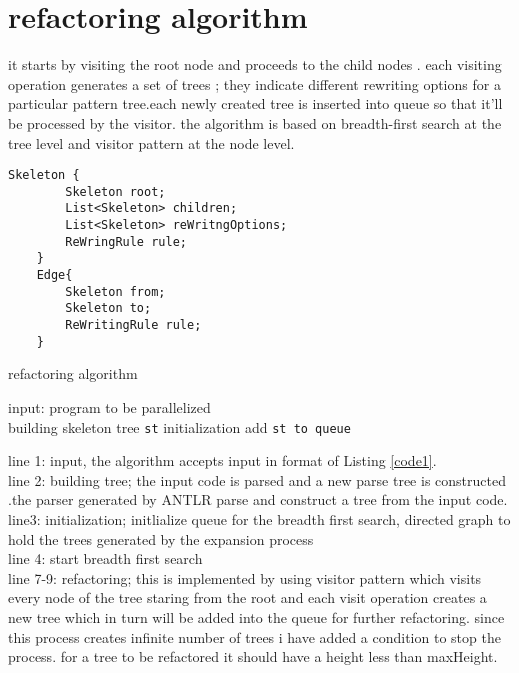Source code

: \documentclass[12pt]{report}
\begin{document}
\section{refactoring algorithm}
it starts by visiting the root node and proceeds to the child nodes . each visiting operation generates a set of trees ; they indicate different rewriting options for a particular pattern tree.each newly created tree is inserted into queue so that it'll be processed by the visitor. the algorithm is based on breadth-first search at the tree level and visitor pattern at the node level. 

\begin{lstlisting}[caption={skeleton tree}, label={tree1}]
	Skeleton {
		Skeleton root;
		List<Skeleton> children;
		List<Skeleton> reWritngOptions;
		ReWringRule rule;
	}
	Edge{
		Skeleton from;
		Skeleton to;
		ReWritingRule rule;
	}
\end{lstlisting}
\begin{algorithm}[H]
\SetAlgoLined
 \caption {refactoring algorithm}\label{euclid}
  input: program to be parallelized\\
  building skeleton tree \texttt{st}\;
  initialization\;
  add \texttt{st to queue}\\

\end{algorithm}
line 1: input, the algorithm accepts input in format of  Listing \ref{code1}.\\
line 2: building tree; the input code is parsed and a new parse tree is constructed .the parser generated by ANTLR parse and construct a tree from the input code.\\
line3: initialization; initlialize queue for the breadth first search, directed graph to hold the trees generated by the expansion process\\
line 4: start breadth first search\\
line 7-9: refactoring; this is implemented by using visitor pattern which visits every node of the tree staring from the root and each visit operation creates a new tree which in turn will be added into the queue for further refactoring. since this process creates infinite number of trees i have added a condition to stop the process. for a tree to be refactored it should have a height less than maxHeight.
\end{document}
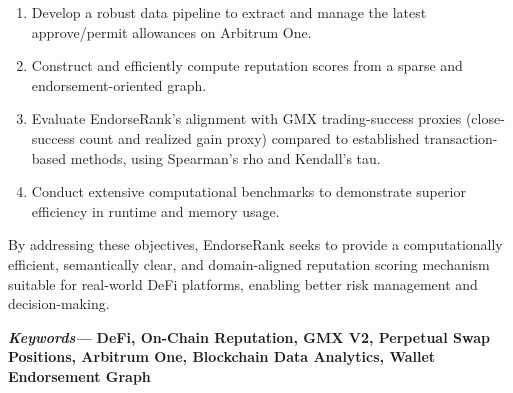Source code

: \begin{enumerate}
\item[1.] Develop a robust data pipeline to extract and manage the latest approve/permit allowances on Arbitrum One.
\item[2.] Construct and efficiently compute reputation scores from a sparse and endorsement-oriented graph.
\item[3.] Evaluate EndorseRank's alignment with GMX trading-success proxies (close-success count and realized gain proxy) compared to established transaction-based methods, using Spearman's rho and Kendall's tau.
\item[4.] Conduct extensive computational benchmarks to demonstrate superior efficiency in runtime and memory usage.
\end{enumerate}
By addressing these objectives, EndorseRank seeks to provide a computationally efficient, semantically clear, and domain-aligned reputation scoring mechanism suitable for real-world DeFi platforms, enabling better risk management and decision-making.


\textbf{\emph{Keywords--- }}\textbf{DeFi, On-Chain Reputation, GMX V2, Perpetual Swap Positions, Arbitrum One, Blockchain Data Analytics, Wallet Endorsement Graph}
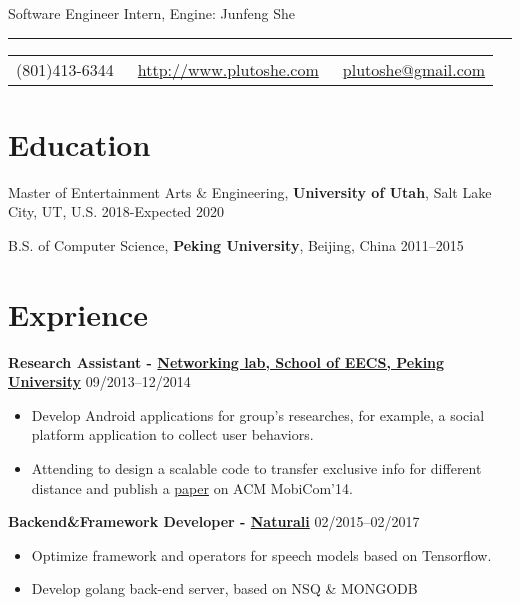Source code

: \documentclass{article}
\begin{document}
	
	\color{text1} %
	
	\par{\centering
		{\sffamily\huge Software Engineer Intern, Engine: Junfeng She
		}\\	
		{\color{headings} \par}
		{\color{white} \hrule} %
		
		\vspace{10pt}
		
		\colorbox{mygrey}{\textcolor{text1}{
				\begin{tabular}{c|c|c}
					\raisebox{-2pt}{\Phone} (801)413-6344 &
					\raisebox{-2pt}{\Envelope} ~\href{http://www.plutoshe.com}{http://www.plutoshe.com}	 &	 \raisebox{0pt}{\textbf{@}}
					~\href{mailto:plutoshe@gmail.com}{plutoshe@gmail.com}
				\end{tabular}
			}
		}
		\vspace{10pt}
		
		\section{Education}
		\vspace{5pt}
		Master of Entertainment Arts \& Engineering, \textbf{University of Utah}, Salt Lake City, UT, U.S. \hfill 2018-Expected 2020
		\vspace{5pt}
		
		B.S. of Computer Science, \textbf{Peking University}, Beijing, China \hfill 2011--2015
		\vspace{10pt}
		
		\section{Exprience}
		\textbf{Research Assistant - \href{http://net.pku.edu.cn/mobile/doku.php?id=eng:start}{Networking lab, School of EECS, Peking University}} \hfill 09/2013--12/2014
			\begin{itemize}
				\item Develop Android applications for group's researches, for example, a social platform application to collect user behaviors.
				\item Attending to design a scalable code to transfer exclusive info for different distance and publish a \href{https://www.eng.yale.edu/wenjun/papers/strata.pdf}{paper} on ACM MobiCom'14.
			\end{itemize}
		\textbf{Backend\&Framework Developer - \href{https://naturali.io}{Naturali}} \hfill 02/2015--02/2017
		\begin{itemize}
			\item Optimize framework and operators for speech models based on Tensorflow.
			\item Develop golang back-end server, based on NSQ \& MONGODB
		\end{itemize}
		
}
\end{document}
************
**Directions:**
In the copy, include each line from the start of the material through the line with "initialization\;", word for word, but none of the pictures.

**Output below:**
Source code

: \documentclass[12pt]{report}
\begin{document}
\section{refactoring algorithm}
it starts by visiting the root node and proceeds to the child nodes . each visiting operation generates a set of trees ; they indicate different rewriting options for a particular pattern tree.each newly created tree is inserted into queue so that it'll be processed by the visitor. the algorithm is based on breadth-first search at the tree level and visitor pattern at the node level. 

\begin{lstlisting}[caption={skeleton tree}, label={tree1}]
	Skeleton {
		Skeleton root;
		List<Skeleton> children;
		List<Skeleton> reWritngOptions;
		ReWringRule rule;
	}
	Edge{
		Skeleton from;
		Skeleton to;
		ReWritingRule rule;
	}
\end{lstlisting}
\begin{algorithm}[H]
\SetAlgoLined
 \caption {refactoring algorithm}\label{euclid}
  input: program to be parallelized\\
  building skeleton tree \texttt{st}\;
  initialization\;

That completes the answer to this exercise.